グリーン周りで目の前にバンカーや深いラフがあるとき、「ふわっと高く上げてピンそばに止めたい」と思ったことはありませんか?しかし、いざ挑戦してみると、ボールを上げようとして手首をこねてしまい、ホームランのようなトップや、地面を叩くザックリといったミスに繋がりやすいのがこのショットの難しいところです。
実は、アプローチでボールを高く上げるために必要なのは、特別な腕力や器用な手首の動きではありません。大切なのは、ロフト角というクラブ本来の機能を最大限に引き出すための構えを知ることです。
多くのゴルファーが「自分の手でボールを高く上げよう」と努力していますが、それではかえってミスを誘発してしまいます。この記事では、プロも実践しているアドレスの正解や、無理なくボールが浮き上がるフェースの使い方を専門的な視点で詳しく解説します。

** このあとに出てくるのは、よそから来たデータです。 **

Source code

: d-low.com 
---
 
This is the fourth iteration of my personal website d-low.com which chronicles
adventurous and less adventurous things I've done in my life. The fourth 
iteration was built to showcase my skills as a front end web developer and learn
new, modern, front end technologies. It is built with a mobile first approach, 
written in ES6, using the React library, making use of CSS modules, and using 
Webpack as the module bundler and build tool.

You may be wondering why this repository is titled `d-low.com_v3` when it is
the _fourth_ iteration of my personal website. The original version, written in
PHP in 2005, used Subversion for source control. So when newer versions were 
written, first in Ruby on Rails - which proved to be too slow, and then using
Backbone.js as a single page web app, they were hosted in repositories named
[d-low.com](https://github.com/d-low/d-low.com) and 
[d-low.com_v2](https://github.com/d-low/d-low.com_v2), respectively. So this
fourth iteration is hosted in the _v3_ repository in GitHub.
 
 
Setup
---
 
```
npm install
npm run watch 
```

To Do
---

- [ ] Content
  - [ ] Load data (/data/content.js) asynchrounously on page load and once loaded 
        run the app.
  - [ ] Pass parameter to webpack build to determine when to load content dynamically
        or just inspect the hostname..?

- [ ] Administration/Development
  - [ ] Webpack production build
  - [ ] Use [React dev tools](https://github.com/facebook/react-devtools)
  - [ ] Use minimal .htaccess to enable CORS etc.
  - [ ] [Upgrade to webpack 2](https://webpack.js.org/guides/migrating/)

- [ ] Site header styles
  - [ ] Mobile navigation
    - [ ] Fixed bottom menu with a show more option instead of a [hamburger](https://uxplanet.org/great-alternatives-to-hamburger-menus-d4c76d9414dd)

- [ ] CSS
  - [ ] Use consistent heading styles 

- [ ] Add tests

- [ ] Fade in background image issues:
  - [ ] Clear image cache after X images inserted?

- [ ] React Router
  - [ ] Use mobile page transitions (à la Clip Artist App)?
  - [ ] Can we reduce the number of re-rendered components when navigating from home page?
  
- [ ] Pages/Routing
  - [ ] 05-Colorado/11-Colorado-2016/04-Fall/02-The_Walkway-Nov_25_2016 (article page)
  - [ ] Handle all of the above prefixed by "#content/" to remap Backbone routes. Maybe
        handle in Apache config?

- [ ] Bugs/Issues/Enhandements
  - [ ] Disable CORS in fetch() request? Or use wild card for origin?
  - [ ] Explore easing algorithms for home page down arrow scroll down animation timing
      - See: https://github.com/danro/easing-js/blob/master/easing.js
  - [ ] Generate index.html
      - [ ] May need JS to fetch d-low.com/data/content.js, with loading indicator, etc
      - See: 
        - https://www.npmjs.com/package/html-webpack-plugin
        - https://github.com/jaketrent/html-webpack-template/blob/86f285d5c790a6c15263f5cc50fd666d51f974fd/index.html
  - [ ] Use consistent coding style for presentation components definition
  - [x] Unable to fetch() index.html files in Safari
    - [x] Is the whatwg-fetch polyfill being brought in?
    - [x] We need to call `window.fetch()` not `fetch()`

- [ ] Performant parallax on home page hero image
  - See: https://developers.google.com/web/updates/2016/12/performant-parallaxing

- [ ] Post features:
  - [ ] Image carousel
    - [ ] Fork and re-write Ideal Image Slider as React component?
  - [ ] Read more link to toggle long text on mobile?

アプローチ練習場を利用したい方は『Storage(ストレージ)』がおすすめです。
- 最大40ヤードで自由な位置からの練習
- 時間制の打ち放題の利用
- 球数を気にせずに利用可能
無料体験が可能なので、アプローチ練習に興味がある方はお気軽にご利用ください。

2. なぜ上がらない?「上げるアプローチ」を邪魔する共通のミス
ボールを上げようと努力しているのに、なぜか低く飛び出したりミスショットになったりする場合、そこには明確な理由があります。多くの初心者が陥りがちな、高弾道を妨げる2つの大きな壁について解説します。
2-1. 「すくい打ち」がトップとザックリを招く
ボールを高く上げたいという心理が働くと、無意識に下から上へすくい上げるような動きになりがちですが、これが最大のミスの原因です。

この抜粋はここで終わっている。